Outside of press events and the occasional low-key public appearance, Cook has largely avoided a media blitz since taking the reins in Cupertino after Steve Jobs' death in 2011. He participated in D: All Things Digital earlier this year, but so did his former boss. This is different. Apple's handlers are putting him out there.
But why? And why now?
"Apple has changed every day since I have been here."
"I think it's reflective of an Apple that's demonstrating it's still 'Apple' but being led in a different way by Tim Cook who's bringing his own style of leadership to the Apple culture," suggests Gartner's Michael Gartenberg, whose coverage of Apple included occasional run-ins with Jobs over the years. It's impossible to mistake the two: Cook, the tall, soft-spoken gentleman with the slight southern drawl who served as Chief Operating Officer in the Jobs regime, is a numbers guy. Steve Jobs was, well, Steve Jobs. "Apple has changed every day since I have been here," says Cook in his Bloomberg Businessweek sit-down.

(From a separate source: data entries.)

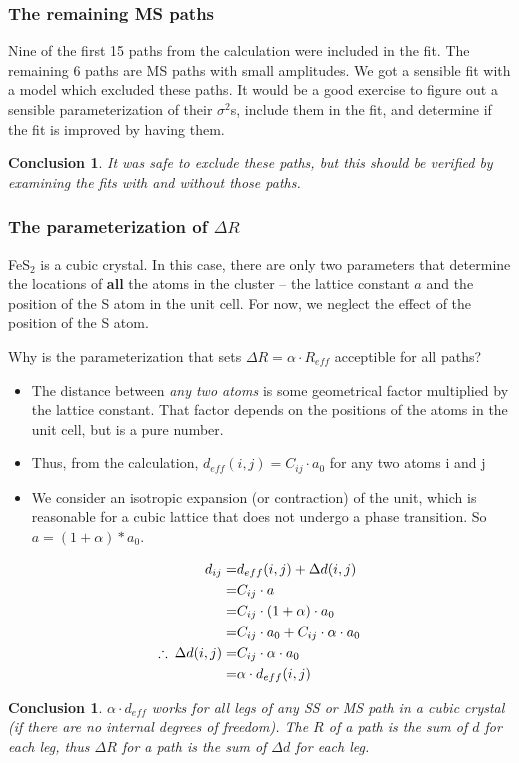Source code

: \documentclass[10pt, xcolor=x11names, compress, handout]{beamer}
\newcommand{\fes}{FeS$_2$}
\newtheorem{conclusion}[theorem]{Conclusion}
\begin{document}
\begin{frame}
  \frametitle{The remaining MS paths}
  Nine of the first 15 paths from the {\feff} calculation were
  included in the fit.  The remaining 6 paths are MS paths with small
  amplitudes.  We got a sensible fit with a model which excluded these
  paths.  It would be a good exercise to figure out a sensible
  parameterization of their $\sigma^2$s, include them in the fit, and
  determine if the fit is improved by having them.

  \begin{conclusion}
    It was safe to exclude these paths, but this should be verified by
    examining the fits with and without those paths.
  \end{conclusion}
\end{frame}

\begin{frame}
  \frametitle{The parameterization of $\Delta R$}
  \footnotesize%
  {\fes} is a cubic crystal.  In this case, there are only two
  parameters that determine the locations of \textbf{all} the atoms in
  the cluster -- the lattice constant $a$ and the position of the S
  atom in the unit cell.  For now, we neglect the effect of  the
  position of the S atom.

  \medskip

  Why is the parameterization that sets $\Delta R=\alpha\cdot R_{eff}$
  acceptible for all paths?

  \begin{itemize}
    \footnotesize%
  \item The distance between \textit{any two atoms} is some
    geometrical factor multiplied by the lattice constant.  That
    factor depends on the positions of the atoms in the unit cell, but
    is a pure number.
  \item Thus, from the {\feff} calculation, $d_{eff}(i,j) =
    C_{ij}\cdot a_0$ for any two atoms i and j
  \item We consider an isotropic expansion (or contraction) of the
    unit, which is reasonable for a cubic lattice that does not
    undergo a phase transition.  So $a=(1+\alpha)*a_0$.
  \end{itemize}
  \begin{align}
    d_{ij} =& d_{eff}(i,j) + \Delta d(i,j)\notag\\
    =& C_{ij} \cdot a \notag\\
    =& C_{ij} \cdot (1+\alpha)\cdot a_0 \notag\\
    =& C_{ij}\cdot a_0 + C_{ij}\cdot \alpha\cdot a_0\notag\\
    \therefore \> \Delta d(i,j) =& C_{ij}\cdot \alpha\cdot a_0\notag\\
    =& \alpha\cdot d_{eff}(i,j)\notag
  \end{align}
  \begin{conclusion}
    $\alpha\cdot d_{eff}$ works for all legs of any SS or MS path in a
    cubic crystal (if there are no internal degrees of freedom). The
    $R$ of a path is the sum of $d$ for each leg, thus $\Delta R$ for
    a path is the sum of $\Delta d$ for each leg.
  \end{conclusion}
\end{frame}
\end{document}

Cook has had more than a year to assert himself, though, and a recent string of miscues could have Apple — which is used to delivering virtually unbounded black ink on Wall Street — on the defensive. In July, the company briefly pulled its products from the EPEAT environmental certification program before a backlash prompted it to backtrack and issue an apology penned by VP Bob Mansfield. Two months later, Apple's homegrown Maps app launched with a thud on iOS 6, prompting Cook himself to publish an apology and suggest third-party alternatives. And Scott Forstall, the longtime iOS boss, was pushed out the door just weeks afterwards, allegedly for failing to take the blame, while superstar industrial designer Jony Ive was given the keys to iOS's overripe (and deeply skeuomorphic) user experience. It's an unprecedented amount of humility, controversy, and upheaval for a company that has prided itself on massive growth and stability in the executive ranks, a team of loyal, experienced winners hand-picked by Jobs himself.

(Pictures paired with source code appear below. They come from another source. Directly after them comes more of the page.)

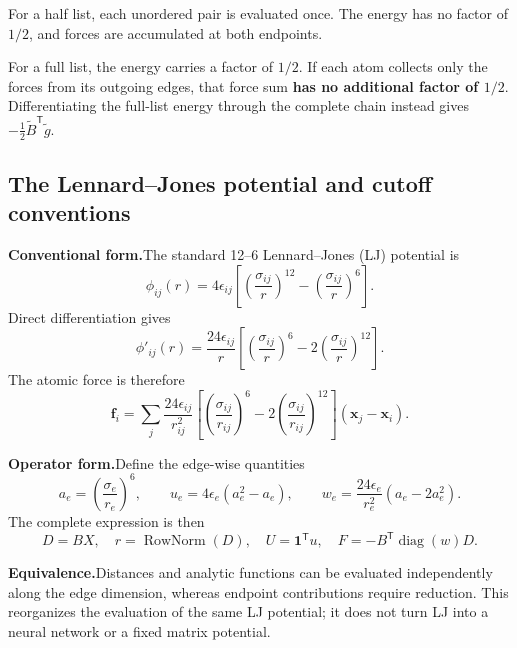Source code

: \documentclass[11pt,a4paper]{article}
\newcommand{\oldform}{\par\noindent\textbf{Conventional form.}\quad}
\newcommand{\newform}{\par\noindent\textbf{Operator form.}\quad}
\newcommand{\parallelmeaning}{\par\noindent\textbf{Equivalence.}\quad}
\newcommand{\ones}{\mathbf 1}
\newcommand{\diag}{\operatorname{diag}}
\newcommand{\vect}[1]{\bm{#1}}
\theoremstyle{definition}
\begin{document}
For a half list, each unordered pair is evaluated once. The energy has no factor of $1/2$, and
forces are accumulated at both endpoints.

For a full list, the energy carries a factor of $1/2$. If each atom collects only the forces
from its outgoing edges, that force sum \textbf{has no additional factor of $1/2$}.
Differentiating the full-list energy through the complete chain instead gives
$-\tfrac12\widetilde B^{\mathsf T}\widetilde g$.


\subsection{The Lennard--Jones potential and cutoff conventions}
\label{sec:lj}
\oldform The standard 12--6 Lennard--Jones (LJ) potential is~\cite{lammps-lj}
\begin{equation}
\phi_{ij}(r)=4\epsilon_{ij}\left[
\left(\frac{\sigma_{ij}}r\right)^{12}
-\left(\frac{\sigma_{ij}}r\right)^6\right].
\label{eq:lj-energy}
\end{equation}
Direct differentiation gives
\begin{equation}
\phi'_{ij}(r)=\frac{24\epsilon_{ij}}r
\left[\left(\frac{\sigma_{ij}}r\right)^6
-2\left(\frac{\sigma_{ij}}r\right)^{12}\right].
\end{equation}
The atomic force is therefore
\begin{equation}
\vect f_i=\sum_j\frac{24\epsilon_{ij}}{r_{ij}^2}
\left[\left(\frac{\sigma_{ij}}{r_{ij}}\right)^6
-2\left(\frac{\sigma_{ij}}{r_{ij}}\right)^{12}\right]
(\vect x_j-\vect x_i).
\label{eq:lj-force-traditional}
\end{equation}

\newform Define the edge-wise quantities
\begin{equation}
a_e=\left(\frac{\sigma_e}{r_e}\right)^6,\qquad
u_e=4\epsilon_e(a_e^2-a_e),\qquad
w_e=\frac{24\epsilon_e}{r_e^2}(a_e-2a_e^2).
\end{equation}
The complete expression is then
\begin{equation}
D=BX,\quad r=\operatorname{RowNorm}(D),\quad
U=\ones^{\mathsf T}u,\quad F=-B^{\mathsf T}\diag(w)D.
\label{eq:lj-force-tensor}
\end{equation}
\parallelmeaning Distances and analytic functions can be evaluated independently along the edge dimension, whereas endpoint contributions require reduction. This reorganizes the evaluation of the same LJ potential; it does not turn LJ into a neural network or a fixed matrix potential.
\end{document}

A recent string of miscues could have Apple on the defensive
Investors — almost invariably bullish on the goose that keeps laying golden eggs — have seemingly started to take notice, sending shares of AAPL to some of their lowest levels since the iPhone 5 launch in September. In light of that, a calculated plan to reassure Wall Street by showing Cook is real, capable, and fully in charge of a healthy organization could be just what the doctor ordered. Indeed, there were some fear-assuaging comments injected into today's blitz: he teased that television was on the verge of becoming a far more serious business for the company, and he noted that some Mac manufacturing will move to the US in a year that Apple has been battered by accusations of mistreatment of Chinese workers at Foxconn, where tens of millions of iPads and iPhones are feverishly made every year.
By most measures, Cook's first year at the helm has been an unqualified success: he's delivering record profits, new products, and hints of a roadmap for moving forward. But the shadow of the industry's greatest visionary looms large: is this Tim Cook's Apple, or a decaying silhouette of Steve Jobs' Apple? With a well-orchestrated press tour, Cupertino wants you to believe it's turned a new page.